The Ubyssey, November 6, 2013
All together now: A.D.M.I.N.!
A is for we like Accountability!
D is for it will be Deferred!
M is for the Money that runs the show!
I is always for I point the other way when the heat is on!
All together now!
UBC President Stephen Toope and Sauder School of Business dean Robert Helsley, how accountable is it to let two student executives of the Commerce Undergraduate Society (CUS) take the fall for the Sauder rape cheer?
At Saint Mary’s University, where a similar cheer took place, Student Union president Jared Perry said, “I tender my resignation.”
At UBC, Enzo Woo and Gillian Ong, president and VP engagement of the CUS respectively, resigned.
All together now: A.D.M.I.N.!
A is for we like Accountability!
D is for it will be Deferred!
A month and a rushed fact-finding report later, the administration at UBC remains entrenched solely in damage control. Curiously, the words “administration” and “administrator” do not appear in the fact-finding report [“student/s” appears 46 times].
Protect the brand! Especially now. Especially for commerce. No resignations, no accountability.
However, amidst the smoking guns and smoking pipes of politics back east, UBC’s rape chant is still making headlines.
On Oct. 31, the CUS rejected a referendum to approve a $200,000 allocation for student counselling and education on sexual abuse and violence.
Still talking but not walking, Helsley issued yet another statement that he was predictably “deeply disappointed.” Why? Maybe because it is time for Helsley to walk and for Toope to walk the talk.

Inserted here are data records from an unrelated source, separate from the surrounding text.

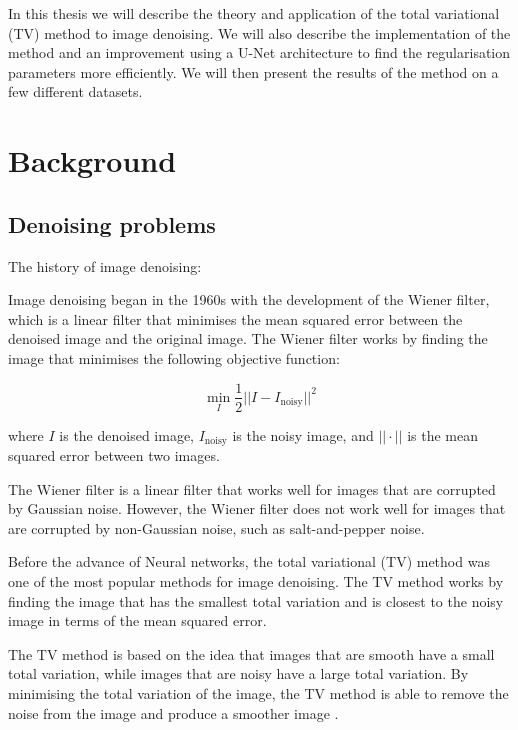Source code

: \documentclass[12pt]{article}
\begin{document}
In this thesis we will describe the theory and application of the total variational (TV) method to image denoising. 
We will also describe the implementation of the method and an improvement using a U-Net architecture to find the regularisation parameters more efficiently. 
We will then present the results of the method on a few different datasets.


\section{Background}

\subsection{Denoising problems}

The history of image denoising: 

Image denoising began in the 1960s with the development of the Wiener filter, which is a linear filter that minimises the mean squared error between the denoised image and the original image.
The Wiener filter works by finding the image that minimises the following objective function:

\[
\min_{I} \frac{1}{2} ||I - I_{\text{noisy}}||^2
\]

where $I$ is the denoised image, $I_{\text{noisy}}$ is the noisy image, and $||\cdot||$ is the mean squared error between two images.

The Wiener filter is a linear filter that works well for images that are corrupted by Gaussian noise.
However, the Wiener filter does not work well for images that are corrupted by non-Gaussian noise, such as salt-and-pepper noise.

Before the advance of Neural networks, the total variational (TV) method was one of the most popular methods for image denoising.
The TV method works by finding the image that has the smallest total variation and is closest to the noisy image in terms of the mean squared error.

The TV method is based on the idea that images that are smooth have a small total variation, while images that are noisy have a large total variation.
By minimising the total variation of the image, the TV method is able to remove the noise from the image and produce a smoother image \cite{rudin1992nonlinear}.
\end{document}
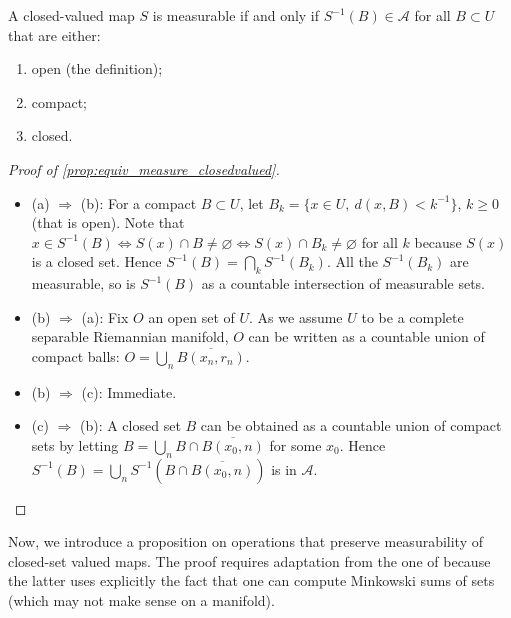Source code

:     \begin{proposition}\label{prop:equiv_measure_closedvalued}
        A closed-valued map $S$ is measurable if and only if $S^{-1}(B) \in \mathcal{A}$ for all $B \subset U$ that are either:
        \begin{enumerate}[label=(\alph*),nolistsep]
        \item open (the definition);
        \item compact;
        \item closed.
        \end{enumerate}
    \end{proposition}

    \begin{proof}[Proof of \cref{prop:equiv_measure_closedvalued}]\
    \begin{itemize}[nolistsep]
    \item(a) $\Rightarrow$ (b): For a compact $B \subset U$, let $B_k = \{ x \in U,\ d(x,B) < k^{-1} \}$, $k \geq 0$ (that is open). Note that $x \in S^{-1}(B) \Leftrightarrow S(x) \cap B \neq \varnothing \Leftrightarrow S(x) \cap B_k \neq \varnothing$ for all $k$ because $S(x)$ is a closed set. Hence $S^{-1}(B) = \bigcap_k S^{-1}(B_k)$. All the $S^{-1}(B_k)$ are measurable, so is $S^{-1}(B)$ as a countable intersection of measurable sets.

    \item (b) $\Rightarrow$ (a): Fix $O$ an open set of $U$. As we assume $U$ to be a complete separable Riemannian manifold, $O$ can be written as a countable union of compact balls: $O = \bigcup_n \overline{B(x_n, r_n)}$.

    \item (b) $\Rightarrow$ (c): Immediate.

    \item (c) $\Rightarrow$ (b): A closed set $B$ can be obtained as a countable union of compact sets by letting $B = \bigcup_n B \cap \overline{B(x_0, n)}$ for some $x_0$.
    Hence $S^{-1}(B) = \bigcup_n S^{-1}(B \cap \overline{B(x_0,n)})$ is in $\mathcal{A}$. \qedhere
    \end{itemize}
    \end{proof}

    Now, we introduce a proposition on operations that preserve measurability of closed-set valued maps. The proof requires adaptation from the one of \cite{rockafellar2009variational} because the latter uses explicitly the fact that one can compute Minkowski sums of sets (which may not make sense on a manifold).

From all optics, it is the students who are taking care of business — resigning, reflecting, self-governing, voting and regrouping. Students have realized that lines were crossed and are dealing with it. Given the rejection of the referendum, are the students simply saying they are dealing with their own behaviour?
Administrators, figure out what your role is for oversight of students in the 21st century. Enough of remaining “deeply disappointed” that students are not assuming your accountability.
There is an apparent culture of entitlement within Commerce. That may be why neither the president’s office nor the Sauder dean’s office have tendered resignations, cut salaries or revoked budget lines. We dare not conclude that atrocious chants originate or thrive within these cultures, yet one may draw conclusions that a culture of entitlement hurts accountability at the top in times like these.
This entitlement is apparent when faculty contracts are negotiated, with Sauder’s breakaway faculty association independently bargaining for bigger pieces of the pie for themselves; when the Sauder chief is appointed to oversee the University’s budget; and when its bloated administrative lines are sacred.
Yet to this moment in the throes of the rape chant controversy, not a single Commerce administrator has resigned, and the President has pulled not a single line.